This section of the Restatement has had judicial approval in Smith v. Henger, supra; Houston National Bank v. Adair, 146 Tex. 387, 207 S.W.2d 374; and Gulf Oil Corporation v. Wright, supra. We do not understand that Bivins contends that Gulf could not have discharged any duty it may have had to him by a warning. It is his contention that he was mot warned. The evidence, we think, would support the findings of the jury that the premises contained an inherent, .concealed or latent danger of which Bivins was without knowledge. Under such .a factual situation there arose a duty .of Gulf to warn Bivins. No warning was given directly to Bivins by Gulf or by anyone else. Warning was given to White and to White’s foreman under whose direction Bivins was working. The decisive question then is, was the duty of Gulf to Bivins discharged by the warning given to White and his job foreman?
It has been stated that, “Apparently the Texas Courts consider it sufficient to warn the independent contractor alone in order to discharge the duty of giving warning to the latter’s servants, but the matter is open to question.” Comment, The Duty to Furnish a Safe Place to Work to the Independent Contractor and His Servants, 11 Baylor Law Review 170. The Texas precedents are few. The earliest of the Texas decisions follows the rule that warning to the independent contractor is enough.
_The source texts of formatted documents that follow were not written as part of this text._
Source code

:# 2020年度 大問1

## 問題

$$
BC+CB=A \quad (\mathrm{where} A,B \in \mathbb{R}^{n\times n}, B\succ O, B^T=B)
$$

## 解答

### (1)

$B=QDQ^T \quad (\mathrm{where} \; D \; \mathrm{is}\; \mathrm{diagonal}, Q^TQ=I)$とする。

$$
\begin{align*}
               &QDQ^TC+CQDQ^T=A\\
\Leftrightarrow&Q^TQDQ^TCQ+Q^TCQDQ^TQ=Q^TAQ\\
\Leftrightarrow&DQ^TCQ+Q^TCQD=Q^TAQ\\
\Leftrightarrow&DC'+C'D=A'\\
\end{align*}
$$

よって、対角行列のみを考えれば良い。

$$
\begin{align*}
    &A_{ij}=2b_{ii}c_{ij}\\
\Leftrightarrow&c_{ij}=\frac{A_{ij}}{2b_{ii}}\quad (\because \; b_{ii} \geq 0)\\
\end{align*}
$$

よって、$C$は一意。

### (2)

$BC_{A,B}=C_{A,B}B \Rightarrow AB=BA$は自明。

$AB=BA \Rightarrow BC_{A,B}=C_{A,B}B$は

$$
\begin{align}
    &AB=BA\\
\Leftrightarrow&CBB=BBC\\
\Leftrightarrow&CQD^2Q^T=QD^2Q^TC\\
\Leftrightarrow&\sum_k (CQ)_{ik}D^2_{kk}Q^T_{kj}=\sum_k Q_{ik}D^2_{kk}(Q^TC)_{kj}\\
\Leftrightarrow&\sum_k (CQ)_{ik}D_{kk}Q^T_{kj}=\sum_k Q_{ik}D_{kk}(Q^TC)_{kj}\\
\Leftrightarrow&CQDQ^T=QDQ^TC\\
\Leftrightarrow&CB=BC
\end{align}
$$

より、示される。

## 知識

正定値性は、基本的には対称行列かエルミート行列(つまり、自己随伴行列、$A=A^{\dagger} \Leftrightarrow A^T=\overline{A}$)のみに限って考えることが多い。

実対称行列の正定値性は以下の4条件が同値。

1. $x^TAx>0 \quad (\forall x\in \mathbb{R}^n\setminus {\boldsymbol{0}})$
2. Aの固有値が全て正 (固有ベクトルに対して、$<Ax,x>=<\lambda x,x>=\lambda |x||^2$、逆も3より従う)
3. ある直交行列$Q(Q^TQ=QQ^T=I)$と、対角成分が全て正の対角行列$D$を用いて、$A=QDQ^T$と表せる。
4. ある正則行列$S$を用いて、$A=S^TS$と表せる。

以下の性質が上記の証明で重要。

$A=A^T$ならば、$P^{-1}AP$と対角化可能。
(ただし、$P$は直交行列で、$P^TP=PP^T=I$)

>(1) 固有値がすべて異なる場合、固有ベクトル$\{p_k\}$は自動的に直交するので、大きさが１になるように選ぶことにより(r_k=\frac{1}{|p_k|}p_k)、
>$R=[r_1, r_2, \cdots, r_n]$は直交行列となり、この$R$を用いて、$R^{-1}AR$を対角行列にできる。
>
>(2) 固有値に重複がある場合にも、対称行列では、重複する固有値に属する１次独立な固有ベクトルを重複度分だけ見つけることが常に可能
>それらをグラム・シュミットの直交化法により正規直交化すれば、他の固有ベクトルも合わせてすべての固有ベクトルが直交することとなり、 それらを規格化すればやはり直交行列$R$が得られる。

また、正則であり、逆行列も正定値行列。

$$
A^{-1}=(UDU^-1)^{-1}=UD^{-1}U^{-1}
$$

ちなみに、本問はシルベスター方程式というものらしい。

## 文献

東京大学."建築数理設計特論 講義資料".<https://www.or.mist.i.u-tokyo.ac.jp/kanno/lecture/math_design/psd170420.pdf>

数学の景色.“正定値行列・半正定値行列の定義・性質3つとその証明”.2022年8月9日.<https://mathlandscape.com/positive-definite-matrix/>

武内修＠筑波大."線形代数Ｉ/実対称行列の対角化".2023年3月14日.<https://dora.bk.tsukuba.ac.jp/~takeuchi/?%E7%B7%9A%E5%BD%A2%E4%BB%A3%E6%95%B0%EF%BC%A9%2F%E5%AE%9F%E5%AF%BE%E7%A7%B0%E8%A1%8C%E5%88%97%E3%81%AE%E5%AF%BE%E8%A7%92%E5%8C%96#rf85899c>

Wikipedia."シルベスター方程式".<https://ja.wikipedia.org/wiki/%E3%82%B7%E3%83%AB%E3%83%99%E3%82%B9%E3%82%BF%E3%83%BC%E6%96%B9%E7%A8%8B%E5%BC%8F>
It was held in Proctor v. San Antonio Street Railway Co., 26 Tex.Civ.App., 148, 62 S.W. 938, 939, decided in 1901, that the duty rested upon the independent contractor, he having knowledge of the danger, to warn his employee, and no such duty rested upon the contractee. In 1924 the Texas Supreme Court, answering a certified question, announced a contrary doctrine in these words:
“The court answers that it was the duty of the interurban company to exercise ordinary care to give Reinle notice of warning of the danger of the boom coming in contact with, or in close proximity to, the uninsulated high-voltage wires, notwithstanding Reinle was an employee not of the interurban company, but of the independent contractor, who possessed full knowledge of the danger.” Galveston-Houston Electric Ry. Co. v. Reinle, 113 Tex. 456, 258 S.W. 803, 806.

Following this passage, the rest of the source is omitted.